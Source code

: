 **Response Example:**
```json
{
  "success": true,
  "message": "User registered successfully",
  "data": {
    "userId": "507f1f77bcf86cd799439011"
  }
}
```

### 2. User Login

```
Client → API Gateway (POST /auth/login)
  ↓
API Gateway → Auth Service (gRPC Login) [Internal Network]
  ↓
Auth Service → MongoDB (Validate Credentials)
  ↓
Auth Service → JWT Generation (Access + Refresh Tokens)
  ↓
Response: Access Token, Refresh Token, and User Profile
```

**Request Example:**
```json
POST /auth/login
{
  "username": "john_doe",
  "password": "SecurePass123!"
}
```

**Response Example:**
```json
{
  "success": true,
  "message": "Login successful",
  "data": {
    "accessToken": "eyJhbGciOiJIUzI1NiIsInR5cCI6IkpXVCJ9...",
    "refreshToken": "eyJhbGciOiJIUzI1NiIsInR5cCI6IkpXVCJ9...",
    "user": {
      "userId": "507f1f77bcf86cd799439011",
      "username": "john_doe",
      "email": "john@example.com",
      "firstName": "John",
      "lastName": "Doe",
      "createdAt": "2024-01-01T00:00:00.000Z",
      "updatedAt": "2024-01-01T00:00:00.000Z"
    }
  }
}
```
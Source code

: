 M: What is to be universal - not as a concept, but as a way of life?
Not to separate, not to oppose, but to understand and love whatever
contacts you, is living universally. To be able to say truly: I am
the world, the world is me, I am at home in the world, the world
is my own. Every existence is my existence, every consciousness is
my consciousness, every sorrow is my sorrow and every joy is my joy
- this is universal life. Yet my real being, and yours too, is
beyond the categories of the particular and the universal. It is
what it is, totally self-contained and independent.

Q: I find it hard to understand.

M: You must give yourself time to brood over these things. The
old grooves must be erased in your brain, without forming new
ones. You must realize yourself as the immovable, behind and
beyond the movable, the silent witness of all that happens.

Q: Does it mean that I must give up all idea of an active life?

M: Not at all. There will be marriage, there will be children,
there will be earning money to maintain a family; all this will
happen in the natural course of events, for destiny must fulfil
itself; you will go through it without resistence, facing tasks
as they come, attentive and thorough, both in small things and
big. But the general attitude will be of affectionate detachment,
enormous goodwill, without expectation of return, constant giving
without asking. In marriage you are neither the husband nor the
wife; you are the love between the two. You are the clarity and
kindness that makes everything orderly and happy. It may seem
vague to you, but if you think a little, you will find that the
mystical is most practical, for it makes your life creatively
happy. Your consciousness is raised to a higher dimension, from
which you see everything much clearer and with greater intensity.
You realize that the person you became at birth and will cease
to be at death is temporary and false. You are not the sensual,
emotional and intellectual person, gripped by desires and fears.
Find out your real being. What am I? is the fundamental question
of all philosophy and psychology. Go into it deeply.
•••
Work required: The required output is the stretch of entries above from the line containing "my consciousness, every" through the line containing "ones. You must", reproduced exactly.

Task answer:
my consciousness, every sorrow is my sorrow and every joy is my joy
- this is universal life. Yet my real being, and yours too, is
beyond the categories of the particular and the universal. It is
what it is, totally self-contained and independent.

Q: I find it hard to understand.

M: You must give yourself time to brood over these things. The
old grooves must be erased in your brain, without forming new
ones. You must realize yourself as the immovable, behind and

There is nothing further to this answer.